In the top section of the application window, you will need to modify the following default settings: ad.username, ad.password, ad.domain, and ad.ip.
Important Note: All fields must be kept inside of quotation marks. Data entered without these quotations will not configure properly.
The ad.password value should be encrypted. To get the encrypted value to fill into the settings, click the Common tab and enter the ad.password in the text field labeled Clear text. Copy the Encrypted value and paste it as the value for the ad.password setting.
Once all of your settings have been entered, click Save configuration.
After you've confirmed that the configuration has successfully saved, click Run now.
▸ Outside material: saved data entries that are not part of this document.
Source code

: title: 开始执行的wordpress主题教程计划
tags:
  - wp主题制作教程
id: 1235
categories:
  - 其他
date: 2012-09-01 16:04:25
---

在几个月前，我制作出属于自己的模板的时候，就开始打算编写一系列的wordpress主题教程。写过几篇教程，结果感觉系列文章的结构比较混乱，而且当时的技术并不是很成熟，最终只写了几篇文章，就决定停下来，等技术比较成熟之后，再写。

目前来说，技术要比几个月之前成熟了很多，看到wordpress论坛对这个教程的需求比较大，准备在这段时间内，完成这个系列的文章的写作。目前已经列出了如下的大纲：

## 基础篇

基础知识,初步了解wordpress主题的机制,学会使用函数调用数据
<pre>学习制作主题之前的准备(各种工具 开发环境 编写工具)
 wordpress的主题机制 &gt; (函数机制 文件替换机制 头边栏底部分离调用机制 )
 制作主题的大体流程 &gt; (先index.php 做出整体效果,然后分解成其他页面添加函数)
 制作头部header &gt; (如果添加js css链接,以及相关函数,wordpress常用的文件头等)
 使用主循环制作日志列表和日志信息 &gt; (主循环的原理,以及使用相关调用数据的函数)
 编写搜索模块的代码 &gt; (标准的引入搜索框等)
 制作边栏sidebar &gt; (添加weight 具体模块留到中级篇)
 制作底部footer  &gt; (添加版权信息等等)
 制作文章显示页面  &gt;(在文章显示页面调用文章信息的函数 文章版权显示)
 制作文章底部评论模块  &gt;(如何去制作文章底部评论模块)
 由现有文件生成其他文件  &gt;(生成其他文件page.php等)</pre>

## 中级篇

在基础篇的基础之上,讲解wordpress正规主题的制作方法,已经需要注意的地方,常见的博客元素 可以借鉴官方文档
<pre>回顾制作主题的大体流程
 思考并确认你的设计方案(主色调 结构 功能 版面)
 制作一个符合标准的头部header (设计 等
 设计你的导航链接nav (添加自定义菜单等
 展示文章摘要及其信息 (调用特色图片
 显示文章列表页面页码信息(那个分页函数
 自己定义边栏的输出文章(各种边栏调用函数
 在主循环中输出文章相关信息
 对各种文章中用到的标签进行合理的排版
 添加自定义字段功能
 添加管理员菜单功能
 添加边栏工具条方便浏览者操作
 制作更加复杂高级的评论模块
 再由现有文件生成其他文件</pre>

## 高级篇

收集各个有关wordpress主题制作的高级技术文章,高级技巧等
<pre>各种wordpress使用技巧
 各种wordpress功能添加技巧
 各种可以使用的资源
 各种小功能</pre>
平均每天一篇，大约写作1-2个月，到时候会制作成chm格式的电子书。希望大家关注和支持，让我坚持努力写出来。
Running the application can take a while depending on the number of users in your AD (syncing about 10,000 users takes roughly 10-15 minutes).
Upon completion, you will see a message stating "Completed sending data to IncidentIQ."
Creating a Scheduled Sync Task
To schedule the sync to occur automatically, you'll need to create a task in Windows Task Manager. You can do so by searching for Administrative Tools and selecting Task Scheduler. This will open the Task Scheduler window.
In the Task Scheduler window, start by clicking on Action > Create Basic Task...
This will open the Create Basic Task Wizard. At the very least, you will need to provide a name for the new task. You can also add a task if desired. Once complete, click Next.
In the next step, you will be asked to select when this task should Trigger. We recommend running it daily (overnight) for the most accurate user data. Please ensure you set the task to run regardless of whether a user is logged in or not on the server. Once complete, click Next.
For the next step, you will need to specify what action the task will take when running. Select Start a Program and then click on Next.
When specifying the action to perform, locate the file IncidentIQ.Connectors.MicrosoftAd.exe in the Program/script file browser. Supply the argument -usersync in the Add arguments field. And finally, you will need to indicate the path you unzipped the files to in the Start in field. Once complete, click Next.
In the final step, you may review all of the settings of your task. Once you have completed your review, click Finish to complete the task set up.